Like most extensions, you can enable ogr_fdw
with the CREATE EXTENSION
command:
test=# CREATE EXTENSION ogr_fdw;
Then, you can add the foreign server, then create the foreign schema. Let's follow along with the instructions from the ogr_fdw GitHub repo, then look at a more involved example afterwards.
Example: Shapefile saved locally
test=# CREATE SERVER myserver FOREIGN DATA WRAPPER ogr_fdw OPTIONS (datasource '/tmp/data', format 'ESRI Shapefile');
test=# IMPORT FOREIGN SCHEMA ogr_all
LIMIT TO (pt_two)
FROM SERVER myserver INTO public;
First, we set our data source to the directory that contains the shapefile to query. ogr_fdw works with the full list of GDAL/OGR formats.
IMPORT FOREIGN SCHEMA is available starting from Postgres 9.5 and allows you to automatically create foreign tables for the foreign server. ogr_all
is a "special" schema - ogr_fdw will by default create foreign tables for all layers detected in the data source. Here, we're saying that we only want the layer named pt_two to be created as a foreign table. You can use the LIMIT TO
/ EXCLUDE
Postgres clauses if you want only specific layers. Or, you can use quotes around the remote schema string like so:
IMPORT FOREIGN SCHEMA "pt"
FROM SERVER myserver INTO public;
This will create tables for matching layers only (ie names prefixed with pt).
Alternatively, you could use CREATE FOREIGN TABLE
to manually create individual tables:
test=# CREATE FOREIGN TABLE pt_two (
fid int,
geom geometry(Point, 4326),
name varchar,
age int,
height real,
birthdate date) SERVER myserver OPTIONS (layer 'pt_two');
The OPTIONS
clause accepts a layer parameter for the name of the layer to query.
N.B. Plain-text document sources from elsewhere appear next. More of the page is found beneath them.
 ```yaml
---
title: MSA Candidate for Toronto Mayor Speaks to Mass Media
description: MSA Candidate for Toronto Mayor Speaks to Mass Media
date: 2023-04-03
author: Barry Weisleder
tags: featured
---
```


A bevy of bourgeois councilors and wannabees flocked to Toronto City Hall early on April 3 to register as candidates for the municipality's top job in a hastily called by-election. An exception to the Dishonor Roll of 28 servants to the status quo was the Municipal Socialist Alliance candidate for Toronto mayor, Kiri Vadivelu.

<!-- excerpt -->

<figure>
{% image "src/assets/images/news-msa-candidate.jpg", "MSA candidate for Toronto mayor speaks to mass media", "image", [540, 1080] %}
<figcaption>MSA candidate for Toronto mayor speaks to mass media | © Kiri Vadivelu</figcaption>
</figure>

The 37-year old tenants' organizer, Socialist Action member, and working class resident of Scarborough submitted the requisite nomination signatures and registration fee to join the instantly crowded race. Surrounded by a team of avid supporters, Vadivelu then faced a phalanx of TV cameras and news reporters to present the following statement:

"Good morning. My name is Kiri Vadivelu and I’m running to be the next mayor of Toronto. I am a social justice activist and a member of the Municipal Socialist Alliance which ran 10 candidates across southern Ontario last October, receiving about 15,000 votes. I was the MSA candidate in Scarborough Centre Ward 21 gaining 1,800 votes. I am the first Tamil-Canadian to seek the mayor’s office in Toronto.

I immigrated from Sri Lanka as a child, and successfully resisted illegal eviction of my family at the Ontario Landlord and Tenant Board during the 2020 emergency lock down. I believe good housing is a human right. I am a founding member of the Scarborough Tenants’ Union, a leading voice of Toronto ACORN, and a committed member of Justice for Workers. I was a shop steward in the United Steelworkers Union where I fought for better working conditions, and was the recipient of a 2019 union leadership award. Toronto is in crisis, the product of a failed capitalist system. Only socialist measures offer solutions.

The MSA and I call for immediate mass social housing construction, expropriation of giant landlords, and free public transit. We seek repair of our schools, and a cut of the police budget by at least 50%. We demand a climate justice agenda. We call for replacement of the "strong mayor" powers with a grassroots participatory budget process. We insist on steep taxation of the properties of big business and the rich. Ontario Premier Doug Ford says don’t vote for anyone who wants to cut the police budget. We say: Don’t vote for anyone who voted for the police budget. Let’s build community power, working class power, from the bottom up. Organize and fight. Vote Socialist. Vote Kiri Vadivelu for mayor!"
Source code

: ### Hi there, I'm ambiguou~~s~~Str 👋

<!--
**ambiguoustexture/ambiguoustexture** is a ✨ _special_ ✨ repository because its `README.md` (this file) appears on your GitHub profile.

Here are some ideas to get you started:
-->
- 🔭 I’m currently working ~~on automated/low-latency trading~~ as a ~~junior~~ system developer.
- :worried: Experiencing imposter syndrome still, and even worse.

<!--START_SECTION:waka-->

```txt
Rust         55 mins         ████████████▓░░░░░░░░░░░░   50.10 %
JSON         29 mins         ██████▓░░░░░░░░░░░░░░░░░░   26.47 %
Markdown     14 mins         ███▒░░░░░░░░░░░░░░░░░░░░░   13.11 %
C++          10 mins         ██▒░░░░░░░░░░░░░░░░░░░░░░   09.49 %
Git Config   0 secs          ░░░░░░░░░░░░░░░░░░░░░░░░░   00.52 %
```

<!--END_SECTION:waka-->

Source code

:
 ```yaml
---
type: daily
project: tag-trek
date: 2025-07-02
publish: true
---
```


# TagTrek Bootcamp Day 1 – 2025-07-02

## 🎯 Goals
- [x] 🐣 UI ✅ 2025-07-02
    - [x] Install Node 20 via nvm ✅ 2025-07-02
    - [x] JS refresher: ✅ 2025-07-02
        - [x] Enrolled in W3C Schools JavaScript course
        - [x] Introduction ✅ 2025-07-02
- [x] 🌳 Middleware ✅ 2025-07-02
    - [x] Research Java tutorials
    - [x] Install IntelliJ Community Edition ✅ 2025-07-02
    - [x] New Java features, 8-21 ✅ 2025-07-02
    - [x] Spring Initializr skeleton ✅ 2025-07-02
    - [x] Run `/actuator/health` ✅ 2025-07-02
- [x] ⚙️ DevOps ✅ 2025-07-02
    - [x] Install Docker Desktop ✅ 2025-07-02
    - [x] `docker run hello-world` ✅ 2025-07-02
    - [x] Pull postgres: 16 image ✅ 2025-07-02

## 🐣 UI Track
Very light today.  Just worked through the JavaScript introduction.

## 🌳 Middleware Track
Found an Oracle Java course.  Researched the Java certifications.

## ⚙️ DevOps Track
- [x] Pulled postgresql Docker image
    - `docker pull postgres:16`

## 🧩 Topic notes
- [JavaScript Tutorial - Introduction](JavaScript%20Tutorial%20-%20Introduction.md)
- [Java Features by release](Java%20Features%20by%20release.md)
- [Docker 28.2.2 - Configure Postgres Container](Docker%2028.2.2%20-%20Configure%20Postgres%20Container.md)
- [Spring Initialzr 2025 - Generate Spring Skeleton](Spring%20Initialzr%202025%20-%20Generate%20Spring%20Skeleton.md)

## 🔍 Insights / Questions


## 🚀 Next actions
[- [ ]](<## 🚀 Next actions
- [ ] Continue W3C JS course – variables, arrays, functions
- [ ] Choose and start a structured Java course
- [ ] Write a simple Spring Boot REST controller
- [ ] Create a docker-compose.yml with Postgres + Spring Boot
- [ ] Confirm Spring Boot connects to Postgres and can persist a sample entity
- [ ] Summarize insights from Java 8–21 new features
Wait, what if we don't know the table definition? Not a problem! ogr_fdw comes with the ogr_fdw_info
utility - you can use it like so:
ogr_fdw_info -s /tmp/data/ -l pt_two
And it'll generate the CREATE SERVER
and CREATE FOREIGN TABLE
statements for that layer. You might prefer to go this route instead.
And now, you can use SQL to query the shapefile!
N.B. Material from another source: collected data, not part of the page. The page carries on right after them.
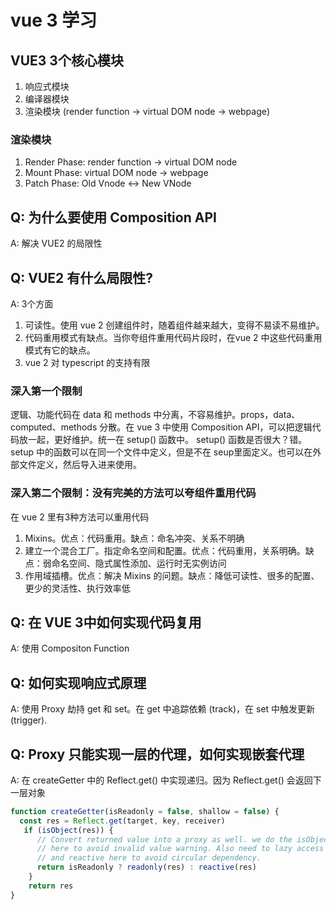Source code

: # vue 3 学习

## VUE3 3个核心模块

1. 响应式模块
2. 编译器模块
3. 渲染模块 (render function -> virtual DOM node -> webpage)

### 渲染模块

1. Render Phase: render function -> virtual DOM node
2. Mount Phase: virtual DOM node -> webpage
3. Patch Phase: Old Vnode <-> New VNode

## Q: 为什么要使用 Composition API

A: 解决 VUE2 的局限性

## Q: VUE2 有什么局限性?

A: 3个方面

1. 可读性。使用 vue 2 创建组件时，随着组件越来越大，变得不易读不易维护。
2. 代码重用模式有缺点。当你夸组件重用代码片段时，在vue 2 中这些代码重用模式有它的缺点。
3. vue 2 对 typescript 的支持有限

### 深入第一个限制

逻辑、功能代码在 data 和 methods 中分离，不容易维护。props，data、computed、methods 分散。在 vue 3 中使用 Composition API，可以把逻辑代码放一起，更好维护。统一在 setup() 函数中。 setup() 函数是否很大？错。setup 中的函数可以在同一个文件中定义，但是不在 seup里面定义。也可以在外部文件定义，然后导入进来使用。

### 深入第二个限制：没有完美的方法可以夸组件重用代码

在 vue 2 里有3种方法可以重用代码

1. Mixins。优点：代码重用。缺点：命名冲突、关系不明确
2. 建立一个混合工厂。指定命名空间和配置。优点：代码重用，关系明确。缺点：弱命名空间、隐式属性添加、运行时无实例访问
3. 作用域插槽。优点：解决 Mixins 的问题。缺点：降低可读性、很多的配置、更少的灵活性、执行效率低

## Q: 在 VUE 3中如何实现代码复用

A: 使用 Compositon Function

## Q: 如何实现响应式原理

A: 使用 Proxy 劫持 get 和 set。在 get 中追踪依赖 (track)，在 set 中触发更新 (trigger). 

## Q: Proxy 只能实现一层的代理，如何实现嵌套代理

A: 在 createGetter 中的 Reflect.get() 中实现递归。因为 Reflect.get() 会返回下一层对象

```js
function createGetter(isReadonly = false, shallow = false) {
  const res = Reflect.get(target, key, receiver)
   if (isObject(res)) {
      // Convert returned value into a proxy as well. we do the isObject check
      // here to avoid invalid value warning. Also need to lazy access readonly
      // and reactive here to avoid circular dependency.
      return isReadonly ? readonly(res) : reactive(res)
    }
    return res
}
```


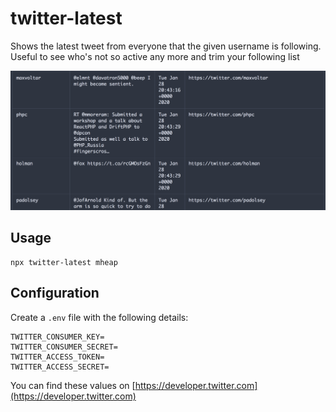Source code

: # twitter-latest

Shows the latest tweet from everyone that the given username is following. Useful
to see who's not so active any more and trim your following list

![Example Output](https://github.com/mheap/twitter-latest/blob/master/example-output.png?raw=true)

## Usage

```
npx twitter-latest mheap
```

## Configuration

Create a `.env` file with the following details:

```
TWITTER_CONSUMER_KEY=
TWITTER_CONSUMER_SECRET=
TWITTER_ACCESS_TOKEN=
TWITTER_ACCESS_SECRET=
```

You can find these values on [https://developer.twitter.com](https://developer.twitter.com)
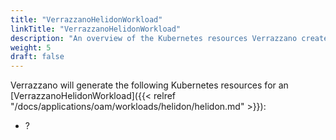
 ```yaml
---
title: "VerrazzanoHelidonWorkload"
linkTitle: "VerrazzanoHelidonWorkload"
description: "An overview of the Kubernetes resources Verrazzano creates for an OAM VerrazzanoHelidonWorkload"
weight: 5
draft: false
---
```


Verrazzano will generate the following Kubernetes resources for an [VerrazzanoHelidonWorkload]({{< relref "/docs/applications/oam/workloads/helidon/helidon.md" >}}):
* ?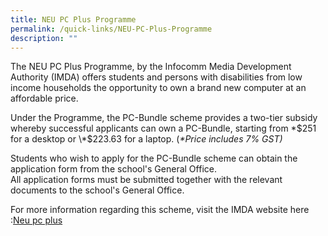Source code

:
 ```yaml
---
title: NEU PC Plus Programme
permalink: /quick-links/NEU-PC-Plus-Programme
description: ""
---
```

The NEU PC Plus Programme, by the Infocomm Media Development Authority (IMDA) offers students and persons with disabilities from low income households the opportunity to own a brand new computer at an affordable price.  
  
Under the Programme, the PC-Bundle scheme provides a two-tier subsidy whereby successful applicants can own a PC-Bundle, starting from \*$251 for a desktop or \*$223.63 for a laptop. (_\*Price includes 7% GST)_  
  
Students who wish to apply for the PC-Bundle scheme can obtain the application form from the school's General Office.  
All application forms must be submitted together with the relevant documents to the school's General Office.  
  
For more information regarding this scheme, visit the IMDA website here :[Neu pc plus](https://www.imda.gov.sg/programme-listing/neu-pc-plus)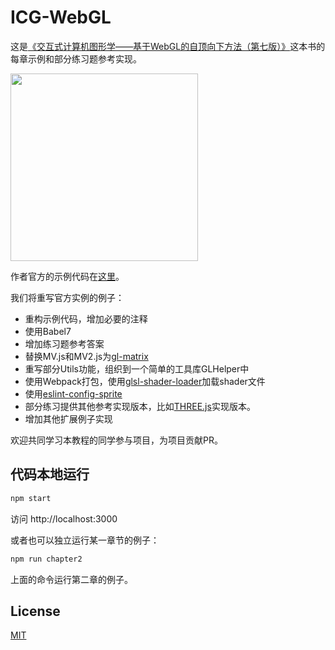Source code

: # ICG-WebGL

这是[《交互式计算机图形学——基于WebGL的自顶向下方法（第七版）》](https://book.douban.com/subject/26916420/)这本书的每章示例和部分练习题参考实现。

<img src="https://p5.ssl.qhimg.com/t01c52e0b46066ec4f8.jpg" width="300px">

作者官方的示例代码在[这里](https://github.com/esangel/WebGL)。

我们将重写官方实例的例子：

- 重构示例代码，增加必要的注释
- 使用Babel7
- 增加练习题参考答案
- 替换MV.js和MV2.js为[gl-matrix](https://github.com/toji/gl-matrix)
- 重写部分Utils功能，组织到一个简单的工具库GLHelper中
- 使用Webpack打包，使用[glsl-shader-loader](https://github.com/migalooo/glsl-shader-loader)加载shader文件
- 使用[eslint-config-sprite](https://github.com/spritejs/eslint-config-sprite)
- 部分练习提供其他参考实现版本，比如[THREE.js](https://github.com/mrdoob/three.js)实现版本。
- 增加其他扩展例子实现

欢迎共同学习本教程的同学参与项目，为项目贡献PR。

## 代码本地运行

```bash
npm start
```

访问 http://localhost:3000

或者也可以独立运行某一章节的例子：

```bash
npm run chapter2
```

上面的命令运行第二章的例子。

## License

[MIT](LICENSE)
test=# SELECT * FROM pt_two;
fid | geom | name | age | height | birthdate
-----+----------------------------------------------------+-------+-----+--------+------------
0 | 0101000020E6100000C00497D1162CB93F8CBAEF08A080E63F | Peter | 45 | 5.6 | 1965-04-12
1 | 0101000020E610000054E943ACD697E2BFC0895EE54A46CF3F | Paul | 33 | 5.84 | 1971-03-25
Neat. Now let's try a different example. What if we want to connect to a non-local file?
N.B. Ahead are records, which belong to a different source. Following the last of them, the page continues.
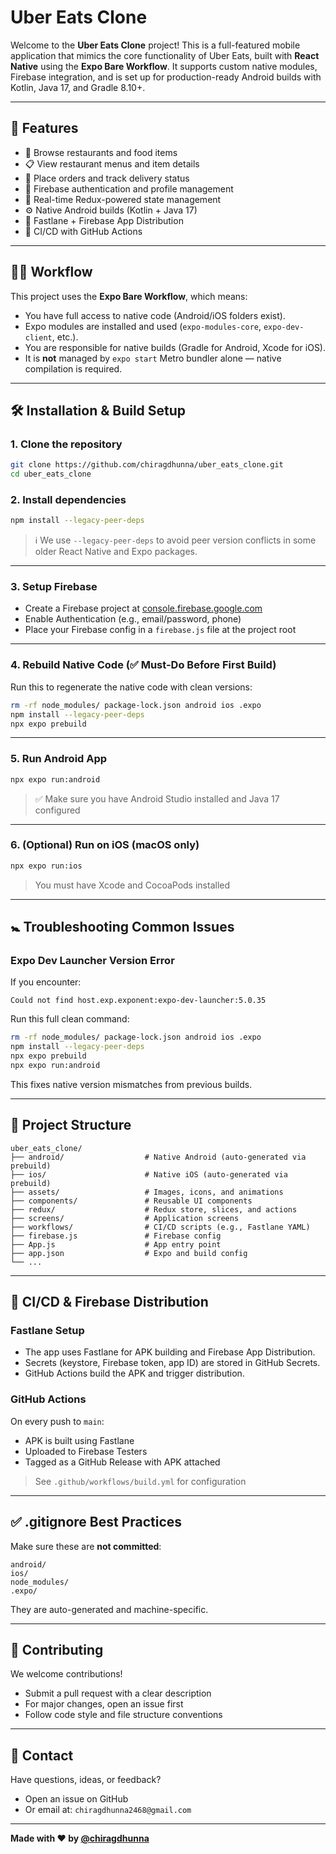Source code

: # Uber Eats Clone

Welcome to the **Uber Eats Clone** project! This is a full-featured mobile application that mimics the core functionality of Uber Eats, built with **React Native** using the **Expo Bare Workflow**. It supports custom native modules, Firebase integration, and is set up for production-ready Android builds with Kotlin, Java 17, and Gradle 8.10+.

---

## 🚀 Features

- 🍔 Browse restaurants and food items
- 📋 View restaurant menus and item details
- 🛒 Place orders and track delivery status
- 🔐 Firebase authentication and profile management
- 🔄 Real-time Redux-powered state management
- ⚙️ Native Android builds (Kotlin + Java 17)
- 🧒 Fastlane + Firebase App Distribution
- 🚀 CI/CD with GitHub Actions

---

## 🧑‍💻 Workflow

This project uses the **Expo Bare Workflow**, which means:

- You have full access to native code (Android/iOS folders exist).
- Expo modules are installed and used (`expo-modules-core`, `expo-dev-client`, etc.).
- You are responsible for native builds (Gradle for Android, Xcode for iOS).
- It is **not** managed by `expo start` Metro bundler alone — native compilation is required.

---

## 🛠️ Installation & Build Setup

### 1. Clone the repository

```bash
git clone https://github.com/chiragdhunna/uber_eats_clone.git
cd uber_eats_clone
```

### 2. Install dependencies

```bash
npm install --legacy-peer-deps
```

> ℹ️ We use `--legacy-peer-deps` to avoid peer version conflicts in some older React Native and Expo packages.

---

### 3. Setup Firebase

- Create a Firebase project at [console.firebase.google.com](https://console.firebase.google.com)
- Enable Authentication (e.g., email/password, phone)
- Place your Firebase config in a `firebase.js` file at the project root

---

### 4. Rebuild Native Code (✅ Must-Do Before First Build)

Run this to regenerate the native code with clean versions:

```bash
rm -rf node_modules/ package-lock.json android ios .expo
npm install --legacy-peer-deps
npx expo prebuild
```

---

### 5. Run Android App

```bash
npx expo run:android
```

> ✅ Make sure you have Android Studio installed and Java 17 configured

---

### 6. (Optional) Run on iOS (macOS only)

```bash
npx expo run:ios
```

> You must have Xcode and CocoaPods installed

---

## 🚼 Troubleshooting Common Issues

### Expo Dev Launcher Version Error

If you encounter:

```
Could not find host.exp.exponent:expo-dev-launcher:5.0.35
```

Run this full clean command:

```bash
rm -rf node_modules/ package-lock.json android ios .expo
npm install --legacy-peer-deps
npx expo prebuild
npx expo run:android
```

This fixes native version mismatches from previous builds.

---

## 📁 Project Structure

```
uber_eats_clone/
├── android/                  # Native Android (auto-generated via prebuild)
├── ios/                      # Native iOS (auto-generated via prebuild)
├── assets/                   # Images, icons, and animations
├── components/               # Reusable UI components
├── redux/                    # Redux store, slices, and actions
├── screens/                  # Application screens
├── workflows/                # CI/CD scripts (e.g., Fastlane YAML)
├── firebase.js               # Firebase config
├── App.js                    # App entry point
├── app.json                  # Expo and build config
└── ...
```

---

## 🤖 CI/CD & Firebase Distribution

### Fastlane Setup

- The app uses Fastlane for APK building and Firebase App Distribution.
- Secrets (keystore, Firebase token, app ID) are stored in GitHub Secrets.
- GitHub Actions build the APK and trigger distribution.

### GitHub Actions

On every push to `main`:

- APK is built using Fastlane
- Uploaded to Firebase Testers
- Tagged as a GitHub Release with APK attached

> See `.github/workflows/build.yml` for configuration

---

## ✅ .gitignore Best Practices

Make sure these are **not committed**:

```
android/
ios/
node_modules/
.expo/
```

They are auto-generated and machine-specific.

---

## 🤝 Contributing

We welcome contributions!

- Submit a pull request with a clear description
- For major changes, open an issue first
- Follow code style and file structure conventions

---

## 📨 Contact

Have questions, ideas, or feedback?

- Open an issue on GitHub
- Or email at: `chiragdhunna2468@gmail.com`

---

**Made with ❤️ by [@chiragdhunna](https://github.com/chiragdhunna)**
Example: Zipped shapefile hosted on a private S3 bucket
In this example, I'll query a zip file that contains a shapefile of neighborhood association boundaries within the City of Tampa (Neighborhoods.zip
), hosted in a private S3 bucket named kbatu-example.
If you take a look at the GDAL docs for AWS S3, you'll see that the second authentication method requires a couple of config options to be set. How do you set config options with ogr_fdw? That's done by passing in a config_options
parameter when creating the foreign server. Here's how I've set up the foreign server and table:
tampa=# CREATE SERVER s3_tampa
FOREIGN DATA WRAPPER ogr_fdw
OPTIONS (
datasource '/vsizip/vsis3/kbatu-example/Neighborhoods.zip',
format 'ESRI Shapefile',
-- Separate multiple config options with space
config_options 'AWS_ACCESS_KEY_ID=access_key_id AWS_SECRET_ACCESS_KEY=my_access_key');
tampa=# IMPORT FOREIGN SCHEMA ogr_all FROM SERVER s3_tampa INTO public;
In psql, I can use these backslash commands to do a quick check on my foreign server and tables:
tampa=# \des
List of foreign servers
Name | Owner | Foreign-data wrapper
------------------+----------+----------------------
s3_tampa | postgres | ogr_fdw
(1 row)
tampa=# \det
List of foreign tables
Schema | Table | Server
--------+---------------+----------
public | neighborhoods | s3_tampa
(1 row)
Query the shapefile: spatial joins and SQL filters
Some months ago, I had started to play around with open data from the City of Tampa. I thought it would be a great way to become more comfortable with PostGIS while getting to know my city a little better. I have Public Art data stored in my database, so why not try a spatial query on it with my new Neighborhoods table?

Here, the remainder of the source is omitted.